こんなごつい奴をどこの物好きが手元に置いていたのか。バトーの電脳を探ってみても、肝心のデータは見つからなかった。いくつか怪しいデータはあったもののそのどれもがブラックボックス化されており、電脳戦に強いマルコでも近寄りたくないような防壁で覆われていた。
(やりたくないんだなあ)
小さくため息をつくと、マルコは別ルートからとあるネットに侵入した。幾重にも張り巡らされた防壁を潜り抜け、バトーの名前と義体のシリアルをそこのデータベースで検索すると、あるデータが反応する。

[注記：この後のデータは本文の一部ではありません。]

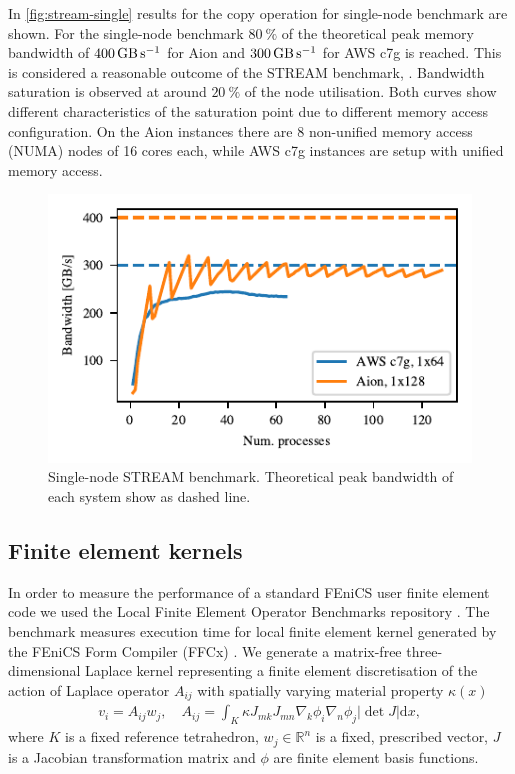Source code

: In \autoref{fig:stream-single} results for the copy operation for single-node
benchmark are shown. For the single-node benchmark $\SI{80}{\percent}$ of the
theoretical peak memory bandwidth of $\SI{400}{\giga\byte\per\second}$ for Aion
and $\SI{300}{\giga\byte\per\second}$ for AWS c7g is reached. This is considered
a reasonable outcome of the STREAM benchmark, \citep{McCalpin2023}. Bandwidth
saturation is observed at around $\SI{20}{\percent}$ of the node utilisation.
Both curves show different characteristics of the saturation point due to
different memory access configuration. On the Aion instances there are 8
non-unified memory access (NUMA) nodes of 16 cores each, while AWS c7g instances
are setup with unified memory access.

\begin{figure}
\begin{center}
        \includegraphics{chapters/chp1/graphics/stream_plots/stream_single_node.pdf}
\end{center}
	\caption{Single-node STREAM benchmark. Theoretical peak bandwidth of each system show as dashed line.}
        \label{fig:stream-single}
\end{figure}

\subsection*{Finite element kernels}

In order to measure the performance of a standard FEniCS user finite element
code we used the Local Finite Element Operator Benchmarks repository
\citep{Baratta2023}. The benchmark measures execution time for local finite
element kernel generated by the FEniCS Form Compiler (FFCx)
\citep{kirby_compiler_2006}. We generate a matrix-free three-dimensional
Laplace kernel representing a finite element discretisation of the action of
Laplace operator $A_{ij}$ with spatially varying material property $\kappa(x)$
\begin{align}
    v_i = A_{ij} w_j, \quad
    A_{ij} = \int_K \kappa J_{mk} J_{mn} \nabla_k \phi_i \nabla_n \phi_j |\det J| \mathrm dx,
\end{align}
where $K$ is a fixed reference tetrahedron, $w_j \in \mathbb{R}^{n}$ is a
fixed, prescribed vector, $J$ is a Jacobian transformation matrix and $\phi$
are finite element basis functions.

足が付かないように注意してログアウトすると、マルコはお互いのインターフェースからコードを外した。
「お前、あの草薙少佐の犬だったのか」
その名を出した途端、バトーの様子が変わった。歯を剥いて飛び掛ろうとするのを押さえつけて封じ込める。
「力比べなら、負けねえよ」
並の人間なら跳ね飛ばされそうな力でもがき暴れるバトーを易々と押さえ込んで、マルコはにやりと笑った。

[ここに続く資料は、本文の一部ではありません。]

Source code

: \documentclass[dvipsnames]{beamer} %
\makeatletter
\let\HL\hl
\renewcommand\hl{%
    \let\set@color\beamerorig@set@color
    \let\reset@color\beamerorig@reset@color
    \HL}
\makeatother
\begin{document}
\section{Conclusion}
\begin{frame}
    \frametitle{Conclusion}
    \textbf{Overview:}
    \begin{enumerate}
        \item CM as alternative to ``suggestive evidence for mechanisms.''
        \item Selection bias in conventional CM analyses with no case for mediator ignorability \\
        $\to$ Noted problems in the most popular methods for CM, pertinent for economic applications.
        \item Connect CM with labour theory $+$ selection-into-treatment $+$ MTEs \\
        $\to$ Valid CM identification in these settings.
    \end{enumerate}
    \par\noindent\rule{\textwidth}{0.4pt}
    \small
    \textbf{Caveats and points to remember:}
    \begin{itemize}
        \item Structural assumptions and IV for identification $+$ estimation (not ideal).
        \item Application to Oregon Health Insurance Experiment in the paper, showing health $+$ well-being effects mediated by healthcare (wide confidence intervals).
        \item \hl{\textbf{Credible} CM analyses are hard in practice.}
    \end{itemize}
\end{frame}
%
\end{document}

見た目はバトーよりも普通の人間に近いが、マルコもまた戦闘用に特化した義体の持ち主だった。マルコのほうがバトーよりもやや体格が良い分、力の差はおのずと知れるというものである。
「うっ…くっ……」
力で勝てない悔しさに歯軋りするバトーが、初めて声を出したことに頬が緩みそうになるのを抑えながら、マルコは次の手を打つ。
「俺なら、お前を捨てたりしないぞ?」
バトーの主人だった草薙少佐のことは、ネットに記録が残っていた。才色兼備の有能な軍人にして無類の愛犬家だったというその人は、ごく最近謎の失踪を遂げていた。
彼女が何処へ消えたとしても、バトーがここにいると言う事は彼女に連れて行ってもらえなかったということで。

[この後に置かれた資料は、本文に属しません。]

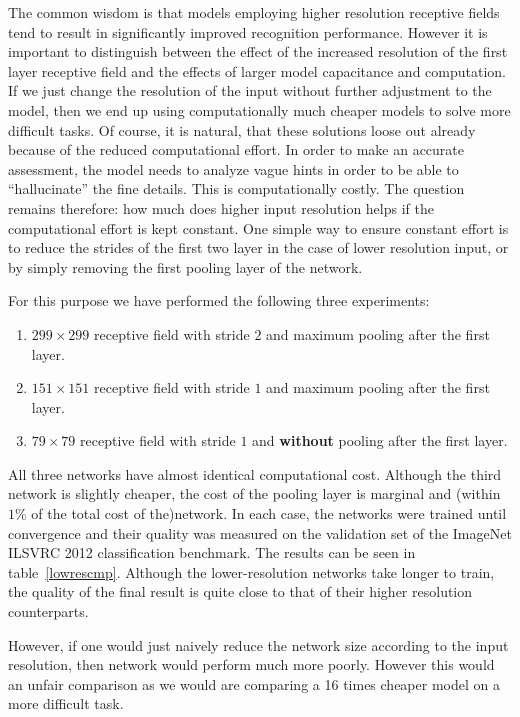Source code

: \documentclass[10pt,twocolumn,letterpaper]{article}
\begin{document}
The common wisdom is that models employing higher resolution receptive
fields tend to result in significantly improved recognition performance.
However it is important to distinguish between the effect of the
increased resolution of the first layer receptive field and the
effects of larger model capacitance and computation.
If we just change the resolution of the input without further
adjustment to the model, then we end up using computationally much
cheaper models to solve more difficult tasks.
Of course, it is natural, that these solutions loose out already because of the
reduced computational effort. In order to make an accurate assessment,
the model needs to analyze vague hints in order to be able to
``hallucinate'' the fine details.
This is computationally costly. The question remains therefore: how
much does higher input resolution helps if the computational effort is
kept constant. One simple way to ensure constant effort is
to reduce the strides of the first two layer in the case of
lower resolution input, or by simply removing the first pooling layer of
the network.

For this purpose we have performed the following three experiments:
\begin{enumerate}
  \item $299\times 299$ receptive field with stride $2$ and maximum pooling
        after the first layer.
  \item $151\times 151$ receptive field with stride $1$ and maximum pooling
        after the first layer.
  \item $79\times 79$ receptive field with stride $1$ and {\bf without}
        pooling after the first layer.
\end{enumerate}
All three networks have almost identical computational cost. Although the third
network is slightly cheaper, the cost of the pooling layer is marginal
and (within $1\%$ of the total cost of the)network.
In each case, the networks were trained until convergence and their
quality was measured on the validation set of the ImageNet ILSVRC 2012
classification benchmark. The results can be seen in table~\ref{lowrescmp}.
Although the lower-resolution networks take longer to train,
the quality of the final result is quite close to that of their
higher resolution counterparts.

However, if one would just naively reduce the network size according to the
input resolution, then network would perform much more poorly. However this
would an unfair comparison as we would are comparing a 16 times cheaper model on
a more difficult task.
\end{document}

飼い主に捨てられるということは、犬にとって最大の屈辱に他ならない。犬が飼い主を慕っていればなおのことだろう。
「お前が好きなだけ、遊んでやるよ。玩具でも、生でもいい。痛いのが良ければ、いくらでも苛めてやる。…なあ、どうだ?」
耳元で囁いてやると、だんだん抵抗が弱くなった。もう一押しで、バトーは落ちる。舌なめずりしそうになるのを堪えて、マルコはさらに囁いた。
「俺の犬になれよ、バトー」
右手でバトーの抵抗を封じ込め、左手でもがく身体を撫でてやる。意外と感じやすいのか、マルコの手に反応して身体が揺れ始める。
「返事は?」
駄目押しとばかりに尋ねれば、バトーの動きが止まった。音がしそうな勢いで首を横に振る様子を見て、マルコはいささか急ぎすぎたことを知った。
「…いいさ、ゆっくり考えてくれ」
短く刈り込まれたアッシュブロンドの髪を撫でてやりながら、マルコは笑って見せた。